While studying abroad in Ghana and Senegal, I had a slew of experiences that were especially momentous. I got to spend some time with great friends and faculty in a place that is amazingly different from here, learning all I could and soaking it all up.
Who helped you get to where you are now?
Professors have given me the right books to read, my friends and I have had all the right conversations, and my family has encouraged me to follow what I think is right.
What would you like to add that we didn’t ask about?
Although this borders on cliché — the learning hasn’t (and shouldn’t have and won’t) stopped outside the classroom. I’m glad that I got off campus a lot, got to know the Quad Cities pretty well, and did some exploring.
Advice for this fall's incoming class (Class of 2016)?
Be curious. Look around. Ask questions. Don't hesitate.
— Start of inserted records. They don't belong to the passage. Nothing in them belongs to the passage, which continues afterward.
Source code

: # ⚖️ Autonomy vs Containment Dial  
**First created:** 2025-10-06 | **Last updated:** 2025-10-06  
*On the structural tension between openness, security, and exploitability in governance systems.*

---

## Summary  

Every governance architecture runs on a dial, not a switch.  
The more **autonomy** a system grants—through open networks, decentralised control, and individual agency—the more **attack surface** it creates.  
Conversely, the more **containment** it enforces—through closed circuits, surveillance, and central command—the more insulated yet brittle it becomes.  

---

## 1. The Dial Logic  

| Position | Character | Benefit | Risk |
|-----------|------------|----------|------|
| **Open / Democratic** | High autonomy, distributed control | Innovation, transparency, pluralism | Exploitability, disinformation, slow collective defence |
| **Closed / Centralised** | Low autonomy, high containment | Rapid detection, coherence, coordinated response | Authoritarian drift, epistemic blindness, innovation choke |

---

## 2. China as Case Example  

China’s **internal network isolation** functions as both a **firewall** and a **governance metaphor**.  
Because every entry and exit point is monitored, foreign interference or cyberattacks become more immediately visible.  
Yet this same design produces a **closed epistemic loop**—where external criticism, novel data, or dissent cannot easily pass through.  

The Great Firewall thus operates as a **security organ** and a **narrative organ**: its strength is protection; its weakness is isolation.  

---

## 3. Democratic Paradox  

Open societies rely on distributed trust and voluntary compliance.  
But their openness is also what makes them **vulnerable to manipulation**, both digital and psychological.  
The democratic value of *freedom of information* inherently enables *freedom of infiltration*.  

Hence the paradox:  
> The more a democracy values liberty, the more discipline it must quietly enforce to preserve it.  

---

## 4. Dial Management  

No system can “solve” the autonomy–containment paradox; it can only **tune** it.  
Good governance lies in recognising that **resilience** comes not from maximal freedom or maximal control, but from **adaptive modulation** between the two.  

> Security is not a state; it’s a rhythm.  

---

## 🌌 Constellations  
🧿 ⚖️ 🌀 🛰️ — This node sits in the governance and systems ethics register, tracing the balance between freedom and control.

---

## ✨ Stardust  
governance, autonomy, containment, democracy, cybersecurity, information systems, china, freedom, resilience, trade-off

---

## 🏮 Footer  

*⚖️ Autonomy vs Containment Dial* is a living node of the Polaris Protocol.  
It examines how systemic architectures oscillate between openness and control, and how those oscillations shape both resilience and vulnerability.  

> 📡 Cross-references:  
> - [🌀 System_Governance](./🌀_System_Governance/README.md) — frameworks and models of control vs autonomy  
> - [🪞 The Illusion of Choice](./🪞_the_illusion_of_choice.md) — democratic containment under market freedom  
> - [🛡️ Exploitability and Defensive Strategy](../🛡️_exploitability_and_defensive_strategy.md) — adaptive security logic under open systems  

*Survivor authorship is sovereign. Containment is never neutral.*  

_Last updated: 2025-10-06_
“Instability precedes sure-footedness. My sense — though I may be wrong about this — is that Jaron arrived at Augustana on somewhat wobbly knees. This isn’t a criticism. He was “on to something,” a searcher of the Walker Percy sort, when he entered the Honors program. And to be on to something means to be thrown off balance a little. So it has been fun to watch this young searcher come to himself — like Percy’s characters, and like Dante before them. Jaron has achieved, by considerable effort, some real clarity — and, like all of us, he’s become wobbly in new and interesting ways.”